> [WORK TO COMPLETE]
Where an entry contains an image, skip the image and print the rest exactly.

(Stored data)
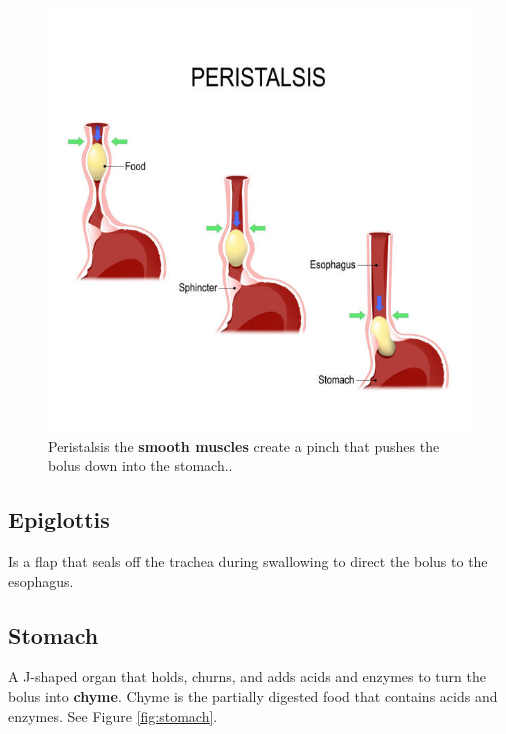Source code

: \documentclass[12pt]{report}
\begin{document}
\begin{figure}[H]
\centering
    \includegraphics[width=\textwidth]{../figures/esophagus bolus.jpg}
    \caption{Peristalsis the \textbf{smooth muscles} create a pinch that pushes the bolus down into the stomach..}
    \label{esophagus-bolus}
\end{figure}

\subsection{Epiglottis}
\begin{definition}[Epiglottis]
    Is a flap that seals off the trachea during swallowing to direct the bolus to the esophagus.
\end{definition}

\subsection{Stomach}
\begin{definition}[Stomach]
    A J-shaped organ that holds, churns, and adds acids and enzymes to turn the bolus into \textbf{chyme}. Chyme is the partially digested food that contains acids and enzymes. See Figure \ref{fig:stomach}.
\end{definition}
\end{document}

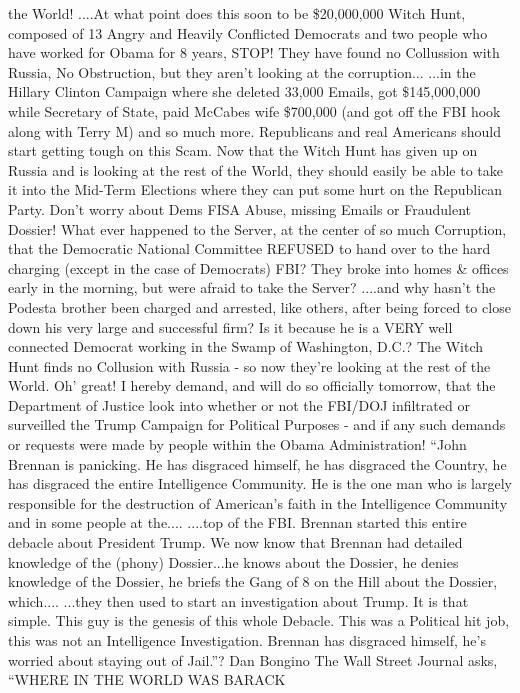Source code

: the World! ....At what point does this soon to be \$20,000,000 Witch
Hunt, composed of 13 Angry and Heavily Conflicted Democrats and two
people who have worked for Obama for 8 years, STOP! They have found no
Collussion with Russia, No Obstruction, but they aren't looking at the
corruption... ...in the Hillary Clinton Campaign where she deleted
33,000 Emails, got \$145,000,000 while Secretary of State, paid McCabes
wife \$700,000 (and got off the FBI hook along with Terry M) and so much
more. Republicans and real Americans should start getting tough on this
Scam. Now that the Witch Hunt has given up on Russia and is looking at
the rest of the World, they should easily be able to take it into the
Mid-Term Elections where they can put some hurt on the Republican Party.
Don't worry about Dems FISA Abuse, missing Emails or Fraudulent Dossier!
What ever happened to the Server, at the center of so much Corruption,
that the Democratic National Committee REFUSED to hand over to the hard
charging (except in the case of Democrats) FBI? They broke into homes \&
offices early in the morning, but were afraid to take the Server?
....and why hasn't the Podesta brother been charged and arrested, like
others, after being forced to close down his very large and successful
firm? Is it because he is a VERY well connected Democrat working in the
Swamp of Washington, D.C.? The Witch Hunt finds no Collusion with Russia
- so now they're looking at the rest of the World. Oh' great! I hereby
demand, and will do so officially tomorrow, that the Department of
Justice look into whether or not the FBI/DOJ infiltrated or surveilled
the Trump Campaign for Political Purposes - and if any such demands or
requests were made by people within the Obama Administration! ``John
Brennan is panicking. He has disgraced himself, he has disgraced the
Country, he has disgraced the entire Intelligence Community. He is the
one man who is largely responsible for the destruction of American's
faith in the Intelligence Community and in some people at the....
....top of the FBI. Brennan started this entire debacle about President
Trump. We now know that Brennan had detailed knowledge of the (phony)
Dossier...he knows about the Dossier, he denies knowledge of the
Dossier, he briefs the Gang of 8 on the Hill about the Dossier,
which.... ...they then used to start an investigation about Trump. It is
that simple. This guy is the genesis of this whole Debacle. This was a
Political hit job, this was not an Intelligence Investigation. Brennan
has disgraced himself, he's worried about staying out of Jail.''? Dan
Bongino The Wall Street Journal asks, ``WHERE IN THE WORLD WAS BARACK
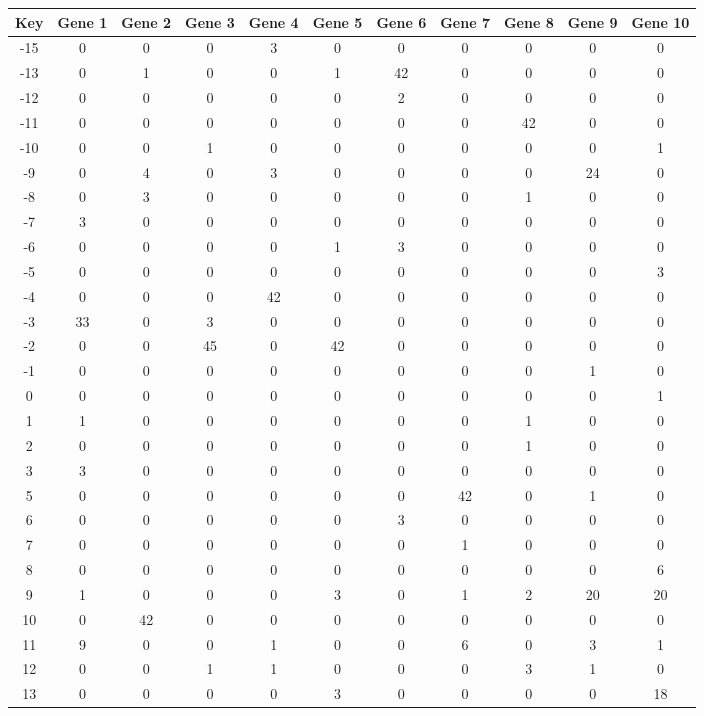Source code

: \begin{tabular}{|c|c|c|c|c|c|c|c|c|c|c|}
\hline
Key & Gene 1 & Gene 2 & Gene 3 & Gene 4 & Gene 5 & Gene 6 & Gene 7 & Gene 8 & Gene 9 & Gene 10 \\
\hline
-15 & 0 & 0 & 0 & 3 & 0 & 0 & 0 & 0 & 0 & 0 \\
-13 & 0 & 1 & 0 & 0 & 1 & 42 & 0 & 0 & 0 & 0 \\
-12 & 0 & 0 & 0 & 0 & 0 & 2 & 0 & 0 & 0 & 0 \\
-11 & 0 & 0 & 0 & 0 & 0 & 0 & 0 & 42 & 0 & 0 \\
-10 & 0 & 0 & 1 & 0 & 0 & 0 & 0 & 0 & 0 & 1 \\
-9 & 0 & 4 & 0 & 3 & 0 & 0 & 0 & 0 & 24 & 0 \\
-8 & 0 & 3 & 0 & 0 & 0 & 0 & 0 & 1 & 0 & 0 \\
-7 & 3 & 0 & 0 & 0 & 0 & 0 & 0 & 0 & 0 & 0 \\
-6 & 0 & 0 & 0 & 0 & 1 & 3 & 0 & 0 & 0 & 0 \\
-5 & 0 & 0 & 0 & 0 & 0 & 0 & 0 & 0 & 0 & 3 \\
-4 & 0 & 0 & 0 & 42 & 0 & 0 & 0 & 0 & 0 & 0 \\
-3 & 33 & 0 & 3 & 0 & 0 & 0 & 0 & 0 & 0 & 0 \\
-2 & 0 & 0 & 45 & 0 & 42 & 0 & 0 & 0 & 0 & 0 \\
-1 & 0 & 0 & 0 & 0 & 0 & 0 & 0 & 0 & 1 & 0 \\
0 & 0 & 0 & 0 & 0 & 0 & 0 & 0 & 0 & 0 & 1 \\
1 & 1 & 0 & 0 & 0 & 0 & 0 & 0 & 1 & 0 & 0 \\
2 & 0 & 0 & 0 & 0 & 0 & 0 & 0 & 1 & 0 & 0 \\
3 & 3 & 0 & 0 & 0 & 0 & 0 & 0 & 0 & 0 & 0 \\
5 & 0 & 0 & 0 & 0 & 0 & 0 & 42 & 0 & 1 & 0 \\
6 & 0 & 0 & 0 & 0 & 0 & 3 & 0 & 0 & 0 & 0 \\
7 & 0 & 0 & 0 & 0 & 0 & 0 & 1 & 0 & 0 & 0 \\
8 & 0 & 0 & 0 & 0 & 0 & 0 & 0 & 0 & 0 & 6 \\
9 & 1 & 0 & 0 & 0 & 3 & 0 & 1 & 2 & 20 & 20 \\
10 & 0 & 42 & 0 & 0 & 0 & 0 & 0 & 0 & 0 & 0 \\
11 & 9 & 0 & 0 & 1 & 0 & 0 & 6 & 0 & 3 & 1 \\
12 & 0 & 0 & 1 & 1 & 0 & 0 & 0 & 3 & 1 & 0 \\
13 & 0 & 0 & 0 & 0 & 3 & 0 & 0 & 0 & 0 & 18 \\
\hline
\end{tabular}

> [RESULT BELOW]
Source code

: \documentclass[12pt]{report}
\begin{document}
\begin{figure}[H]
\centering
    \includegraphics[width=\textwidth]{../figures/esophagus bolus.jpg}
    \caption{Peristalsis the \textbf{smooth muscles} create a pinch that pushes the bolus down into the stomach..}
    \label{esophagus-bolus}
\end{figure}

\subsection{Epiglottis}
\begin{definition}[Epiglottis]
    Is a flap that seals off the trachea during swallowing to direct the bolus to the esophagus.
\end{definition}

\subsection{Stomach}
\begin{definition}[Stomach]
    A J-shaped organ that holds, churns, and adds acids and enzymes to turn the bolus into \textbf{chyme}. Chyme is the partially digested food that contains acids and enzymes. See Figure \ref{fig:stomach}.
\end{definition}
\end{document}

Source code

: the World! ....At what point does this soon to be \$20,000,000 Witch
Hunt, composed of 13 Angry and Heavily Conflicted Democrats and two
people who have worked for Obama for 8 years, STOP! They have found no
Collussion with Russia, No Obstruction, but they aren't looking at the
corruption... ...in the Hillary Clinton Campaign where she deleted
33,000 Emails, got \$145,000,000 while Secretary of State, paid McCabes
wife \$700,000 (and got off the FBI hook along with Terry M) and so much
more. Republicans and real Americans should start getting tough on this
Scam. Now that the Witch Hunt has given up on Russia and is looking at
the rest of the World, they should easily be able to take it into the
Mid-Term Elections where they can put some hurt on the Republican Party.
Don't worry about Dems FISA Abuse, missing Emails or Fraudulent Dossier!
What ever happened to the Server, at the center of so much Corruption,
that the Democratic National Committee REFUSED to hand over to the hard
charging (except in the case of Democrats) FBI? They broke into homes \&
offices early in the morning, but were afraid to take the Server?
....and why hasn't the Podesta brother been charged and arrested, like
others, after being forced to close down his very large and successful
firm? Is it because he is a VERY well connected Democrat working in the
Swamp of Washington, D.C.? The Witch Hunt finds no Collusion with Russia
- so now they're looking at the rest of the World. Oh' great! I hereby
demand, and will do so officially tomorrow, that the Department of
Justice look into whether or not the FBI/DOJ infiltrated or surveilled
the Trump Campaign for Political Purposes - and if any such demands or
requests were made by people within the Obama Administration! ``John
Brennan is panicking. He has disgraced himself, he has disgraced the
Country, he has disgraced the entire Intelligence Community. He is the
one man who is largely responsible for the destruction of American's
faith in the Intelligence Community and in some people at the....
....top of the FBI. Brennan started this entire debacle about President
Trump. We now know that Brennan had detailed knowledge of the (phony)
Dossier...he knows about the Dossier, he denies knowledge of the
Dossier, he briefs the Gang of 8 on the Hill about the Dossier,
which.... ...they then used to start an investigation about Trump. It is
that simple. This guy is the genesis of this whole Debacle. This was a
Political hit job, this was not an Intelligence Investigation. Brennan
has disgraced himself, he's worried about staying out of Jail.''? Dan
Bongino The Wall Street Journal asks, ``WHERE IN THE WORLD WAS BARACK
Source code

: \begin{tabular}{|c|c|c|c|c|c|c|c|c|c|c|}
\hline
Key & Gene 1 & Gene 2 & Gene 3 & Gene 4 & Gene 5 & Gene 6 & Gene 7 & Gene 8 & Gene 9 & Gene 10 \\
\hline
-15 & 0 & 0 & 0 & 3 & 0 & 0 & 0 & 0 & 0 & 0 \\
-13 & 0 & 1 & 0 & 0 & 1 & 42 & 0 & 0 & 0 & 0 \\
-12 & 0 & 0 & 0 & 0 & 0 & 2 & 0 & 0 & 0 & 0 \\
-11 & 0 & 0 & 0 & 0 & 0 & 0 & 0 & 42 & 0 & 0 \\
-10 & 0 & 0 & 1 & 0 & 0 & 0 & 0 & 0 & 0 & 1 \\
-9 & 0 & 4 & 0 & 3 & 0 & 0 & 0 & 0 & 24 & 0 \\
-8 & 0 & 3 & 0 & 0 & 0 & 0 & 0 & 1 & 0 & 0 \\
-7 & 3 & 0 & 0 & 0 & 0 & 0 & 0 & 0 & 0 & 0 \\
-6 & 0 & 0 & 0 & 0 & 1 & 3 & 0 & 0 & 0 & 0 \\
-5 & 0 & 0 & 0 & 0 & 0 & 0 & 0 & 0 & 0 & 3 \\
-4 & 0 & 0 & 0 & 42 & 0 & 0 & 0 & 0 & 0 & 0 \\
-3 & 33 & 0 & 3 & 0 & 0 & 0 & 0 & 0 & 0 & 0 \\
-2 & 0 & 0 & 45 & 0 & 42 & 0 & 0 & 0 & 0 & 0 \\
-1 & 0 & 0 & 0 & 0 & 0 & 0 & 0 & 0 & 1 & 0 \\
0 & 0 & 0 & 0 & 0 & 0 & 0 & 0 & 0 & 0 & 1 \\
1 & 1 & 0 & 0 & 0 & 0 & 0 & 0 & 1 & 0 & 0 \\
2 & 0 & 0 & 0 & 0 & 0 & 0 & 0 & 1 & 0 & 0 \\
3 & 3 & 0 & 0 & 0 & 0 & 0 & 0 & 0 & 0 & 0 \\
5 & 0 & 0 & 0 & 0 & 0 & 0 & 42 & 0 & 1 & 0 \\
6 & 0 & 0 & 0 & 0 & 0 & 3 & 0 & 0 & 0 & 0 \\
7 & 0 & 0 & 0 & 0 & 0 & 0 & 1 & 0 & 0 & 0 \\
8 & 0 & 0 & 0 & 0 & 0 & 0 & 0 & 0 & 0 & 6 \\
9 & 1 & 0 & 0 & 0 & 3 & 0 & 1 & 2 & 20 & 20 \\
10 & 0 & 42 & 0 & 0 & 0 & 0 & 0 & 0 & 0 & 0 \\
11 & 9 & 0 & 0 & 1 & 0 & 0 & 6 & 0 & 3 & 1 \\
12 & 0 & 0 & 1 & 1 & 0 & 0 & 0 & 3 & 1 & 0 \\
13 & 0 & 0 & 0 & 0 & 3 & 0 & 0 & 0 & 0 & 18 \\
\hline
\end{tabular}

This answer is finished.